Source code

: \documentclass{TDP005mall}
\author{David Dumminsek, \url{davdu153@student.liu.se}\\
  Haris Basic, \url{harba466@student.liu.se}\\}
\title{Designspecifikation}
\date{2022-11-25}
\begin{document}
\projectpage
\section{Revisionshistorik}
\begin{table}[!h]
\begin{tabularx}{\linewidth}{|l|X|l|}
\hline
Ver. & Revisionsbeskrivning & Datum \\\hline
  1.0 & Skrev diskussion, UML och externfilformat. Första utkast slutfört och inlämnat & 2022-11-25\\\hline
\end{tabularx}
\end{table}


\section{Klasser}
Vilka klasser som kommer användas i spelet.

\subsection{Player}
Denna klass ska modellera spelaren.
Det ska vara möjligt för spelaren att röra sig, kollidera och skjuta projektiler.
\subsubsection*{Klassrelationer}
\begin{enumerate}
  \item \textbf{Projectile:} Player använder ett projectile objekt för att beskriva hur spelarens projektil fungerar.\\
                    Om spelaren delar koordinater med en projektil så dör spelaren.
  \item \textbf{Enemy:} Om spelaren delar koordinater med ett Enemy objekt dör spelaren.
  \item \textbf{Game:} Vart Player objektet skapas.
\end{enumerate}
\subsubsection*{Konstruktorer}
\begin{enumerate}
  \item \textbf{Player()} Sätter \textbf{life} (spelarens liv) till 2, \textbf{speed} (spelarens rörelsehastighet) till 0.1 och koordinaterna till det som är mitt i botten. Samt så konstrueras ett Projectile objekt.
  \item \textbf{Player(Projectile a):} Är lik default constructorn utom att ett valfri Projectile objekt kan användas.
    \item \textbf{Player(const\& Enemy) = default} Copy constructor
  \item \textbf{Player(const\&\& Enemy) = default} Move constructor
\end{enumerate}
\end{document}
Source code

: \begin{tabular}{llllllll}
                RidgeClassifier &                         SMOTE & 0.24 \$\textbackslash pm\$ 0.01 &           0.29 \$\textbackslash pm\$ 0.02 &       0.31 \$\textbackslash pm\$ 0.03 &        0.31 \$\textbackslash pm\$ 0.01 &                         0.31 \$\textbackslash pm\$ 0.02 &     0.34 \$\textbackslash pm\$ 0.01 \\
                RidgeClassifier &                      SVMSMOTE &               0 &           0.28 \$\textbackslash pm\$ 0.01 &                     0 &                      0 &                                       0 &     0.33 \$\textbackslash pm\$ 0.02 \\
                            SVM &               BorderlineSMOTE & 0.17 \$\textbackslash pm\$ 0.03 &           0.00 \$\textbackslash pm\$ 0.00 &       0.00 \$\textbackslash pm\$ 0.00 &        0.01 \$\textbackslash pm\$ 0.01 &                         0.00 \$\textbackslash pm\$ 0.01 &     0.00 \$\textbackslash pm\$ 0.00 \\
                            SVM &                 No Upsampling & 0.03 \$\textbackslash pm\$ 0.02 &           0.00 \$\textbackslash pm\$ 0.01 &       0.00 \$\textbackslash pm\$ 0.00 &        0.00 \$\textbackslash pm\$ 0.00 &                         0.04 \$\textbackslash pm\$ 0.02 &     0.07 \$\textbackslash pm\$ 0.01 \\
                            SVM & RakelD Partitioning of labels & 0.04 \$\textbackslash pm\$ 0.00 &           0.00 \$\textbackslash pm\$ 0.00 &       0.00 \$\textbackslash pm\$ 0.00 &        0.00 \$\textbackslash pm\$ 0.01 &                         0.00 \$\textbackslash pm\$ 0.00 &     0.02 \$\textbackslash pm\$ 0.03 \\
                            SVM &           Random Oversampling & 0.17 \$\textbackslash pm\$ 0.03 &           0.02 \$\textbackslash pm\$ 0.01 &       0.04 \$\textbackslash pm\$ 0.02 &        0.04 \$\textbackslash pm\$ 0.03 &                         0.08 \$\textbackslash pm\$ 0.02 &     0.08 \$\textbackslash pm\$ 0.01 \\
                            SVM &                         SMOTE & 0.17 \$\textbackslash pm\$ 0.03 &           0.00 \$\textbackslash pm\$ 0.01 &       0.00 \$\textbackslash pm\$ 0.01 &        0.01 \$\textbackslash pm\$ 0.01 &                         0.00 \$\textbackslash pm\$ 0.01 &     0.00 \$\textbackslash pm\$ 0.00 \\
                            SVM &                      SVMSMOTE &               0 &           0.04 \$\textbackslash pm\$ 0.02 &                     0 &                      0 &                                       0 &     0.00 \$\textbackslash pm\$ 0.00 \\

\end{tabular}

--

→ Directions: I'd like all of the entries written out again exactly as they appear above.

→ Written response:
Source code

: \documentclass{TDP005mall}
\author{David Dumminsek, \url{davdu153@student.liu.se}\\
  Haris Basic, \url{harba466@student.liu.se}\\}
\title{Designspecifikation}
\date{2022-11-25}
\begin{document}
\projectpage
\section{Revisionshistorik}
\begin{table}[!h]
\begin{tabularx}{\linewidth}{|l|X|l|}
\hline
Ver. & Revisionsbeskrivning & Datum \\\hline
  1.0 & Skrev diskussion, UML och externfilformat. Första utkast slutfört och inlämnat & 2022-11-25\\\hline
\end{tabularx}
\end{table}


\section{Klasser}
Vilka klasser som kommer användas i spelet.

\subsection{Player}
Denna klass ska modellera spelaren.
Det ska vara möjligt för spelaren att röra sig, kollidera och skjuta projektiler.
\subsubsection*{Klassrelationer}
\begin{enumerate}
  \item \textbf{Projectile:} Player använder ett projectile objekt för att beskriva hur spelarens projektil fungerar.\\
                    Om spelaren delar koordinater med en projektil så dör spelaren.
  \item \textbf{Enemy:} Om spelaren delar koordinater med ett Enemy objekt dör spelaren.
  \item \textbf{Game:} Vart Player objektet skapas.
\end{enumerate}
\subsubsection*{Konstruktorer}
\begin{enumerate}
  \item \textbf{Player()} Sätter \textbf{life} (spelarens liv) till 2, \textbf{speed} (spelarens rörelsehastighet) till 0.1 och koordinaterna till det som är mitt i botten. Samt så konstrueras ett Projectile objekt.
  \item \textbf{Player(Projectile a):} Är lik default constructorn utom att ett valfri Projectile objekt kan användas.
    \item \textbf{Player(const\& Enemy) = default} Copy constructor
  \item \textbf{Player(const\&\& Enemy) = default} Move constructor
\end{enumerate}
\end{document}
Source code

: \begin{tabular}{llllllll}
                RidgeClassifier &                         SMOTE & 0.24 \$\textbackslash pm\$ 0.01 &           0.29 \$\textbackslash pm\$ 0.02 &       0.31 \$\textbackslash pm\$ 0.03 &        0.31 \$\textbackslash pm\$ 0.01 &                         0.31 \$\textbackslash pm\$ 0.02 &     0.34 \$\textbackslash pm\$ 0.01 \\
                RidgeClassifier &                      SVMSMOTE &               0 &           0.28 \$\textbackslash pm\$ 0.01 &                     0 &                      0 &                                       0 &     0.33 \$\textbackslash pm\$ 0.02 \\
                            SVM &               BorderlineSMOTE & 0.17 \$\textbackslash pm\$ 0.03 &           0.00 \$\textbackslash pm\$ 0.00 &       0.00 \$\textbackslash pm\$ 0.00 &        0.01 \$\textbackslash pm\$ 0.01 &                         0.00 \$\textbackslash pm\$ 0.01 &     0.00 \$\textbackslash pm\$ 0.00 \\
                            SVM &                 No Upsampling & 0.03 \$\textbackslash pm\$ 0.02 &           0.00 \$\textbackslash pm\$ 0.01 &       0.00 \$\textbackslash pm\$ 0.00 &        0.00 \$\textbackslash pm\$ 0.00 &                         0.04 \$\textbackslash pm\$ 0.02 &     0.07 \$\textbackslash pm\$ 0.01 \\
                            SVM & RakelD Partitioning of labels & 0.04 \$\textbackslash pm\$ 0.00 &           0.00 \$\textbackslash pm\$ 0.00 &       0.00 \$\textbackslash pm\$ 0.00 &        0.00 \$\textbackslash pm\$ 0.01 &                         0.00 \$\textbackslash pm\$ 0.00 &     0.02 \$\textbackslash pm\$ 0.03 \\
                            SVM &           Random Oversampling & 0.17 \$\textbackslash pm\$ 0.03 &           0.02 \$\textbackslash pm\$ 0.01 &       0.04 \$\textbackslash pm\$ 0.02 &        0.04 \$\textbackslash pm\$ 0.03 &                         0.08 \$\textbackslash pm\$ 0.02 &     0.08 \$\textbackslash pm\$ 0.01 \\
                            SVM &                         SMOTE & 0.17 \$\textbackslash pm\$ 0.03 &           0.00 \$\textbackslash pm\$ 0.01 &       0.00 \$\textbackslash pm\$ 0.01 &        0.01 \$\textbackslash pm\$ 0.01 &                         0.00 \$\textbackslash pm\$ 0.01 &     0.00 \$\textbackslash pm\$ 0.00 \\
                            SVM &                      SVMSMOTE &               0 &           0.04 \$\textbackslash pm\$ 0.02 &                     0 &                      0 &                                       0 &     0.00 \$\textbackslash pm\$ 0.00 \\

\end{tabular}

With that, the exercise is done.